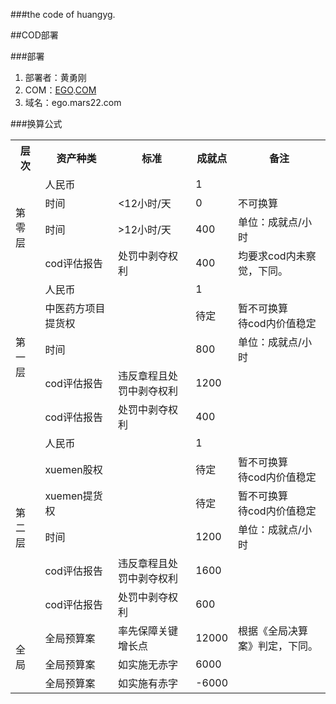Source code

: ###the code of huangyg.

##COD部署

###部署
1. 部署者：黄勇刚
2. COM：[EGO](readme.md).[COM](com.md)
3. 域名：ego.mars22.com

###换算公式
<table>
<tr><th>层次</th><th>资产种类</th><th>标准</th><th>成就点</th><th>备注</th></tr>
<tr><td rowspan="4">第零层</td><td>人民币</td><td></td><td>1</td><td></td></tr>
<tr><td>时间</td><td>&lt;12小时/天</td><td>0</td><td>不可换算</td></tr>
<tr><td>时间</td><td>&gt;12小时/天</td><td>400</td><td>单位：成就点/小时</td></tr>
<tr><td>cod评估报告</td><td>处罚中剥夺权利</td><td>400</td><td>均要求cod内未察觉，下同。</td></tr>

<tr><td rowspan="5">第一层</td><td>人民币</td><td></td><td>1</td><td></td></tr>
<tr><td>中医药方项目提货权</td><td></td><td>待定</td><td>暂不可换算<br>待cod内价值稳定</td></tr>
<tr><td>时间</td><td></td><td>800</td><td>单位：成就点/小时</td></tr>
<tr><td>cod评估报告</td><td>违反章程且处罚中剥夺权利</td><td>1200</td><td></td></tr>
<tr><td>cod评估报告</td><td>处罚中剥夺权利</td><td>400</td><td></td></tr>


<tr><td rowspan="6">第二层</td><td>人民币</td><td></td><td>1</td><td></td></tr>
<tr><td>xuemen股权</td><td></td><td>待定</td><td>暂不可换算<br>待cod内价值稳定</td></tr>
<tr><td>xuemen提货权</td><td></td><td>待定</td><td>暂不可换算<br>待cod内价值稳定</td></tr>
<tr><td>时间</td><td></td><td>1200</td><td>单位：成就点/小时</td></tr>
<tr><td>cod评估报告</td><td>违反章程且处罚中剥夺权利</td><td>1600</td><td></td></tr>
<tr><td>cod评估报告</td><td>处罚中剥夺权利</td><td>600</td><td></td></tr>

<tr><td rowspan="3">全局</td><td>全局预算案</td><td>率先保障关键增长点</td><td>12000</td><td>根据《全局决算案》判定，下同。</td></tr>
<tr><td>全局预算案</td><td>如实施无赤字</td><td>6000</td><td></td></tr>
<tr><td>全局预算案</td><td>如实施有赤字</td><td>-6000</td><td></td></tr>
</table>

## Prompt
Take the records from their first line through the line containing "<tr><td>时间</td><td>&lt;12小时/" and please return exactly those lines, both ends included, minus the pictures.

## Solution below
Source code

: ###the code of huangyg.

##COD部署

###部署
1. 部署者：黄勇刚
2. COM：[EGO](readme.md).[COM](com.md)
3. 域名：ego.mars22.com

###换算公式
<table>
<tr><th>层次</th><th>资产种类</th><th>标准</th><th>成就点</th><th>备注</th></tr>
<tr><td rowspan="4">第零层</td><td>人民币</td><td></td><td>1</td><td></td></tr>
<tr><td>时间</td><td>&lt;12小时/天</td><td>0</td><td>不可换算</td></tr>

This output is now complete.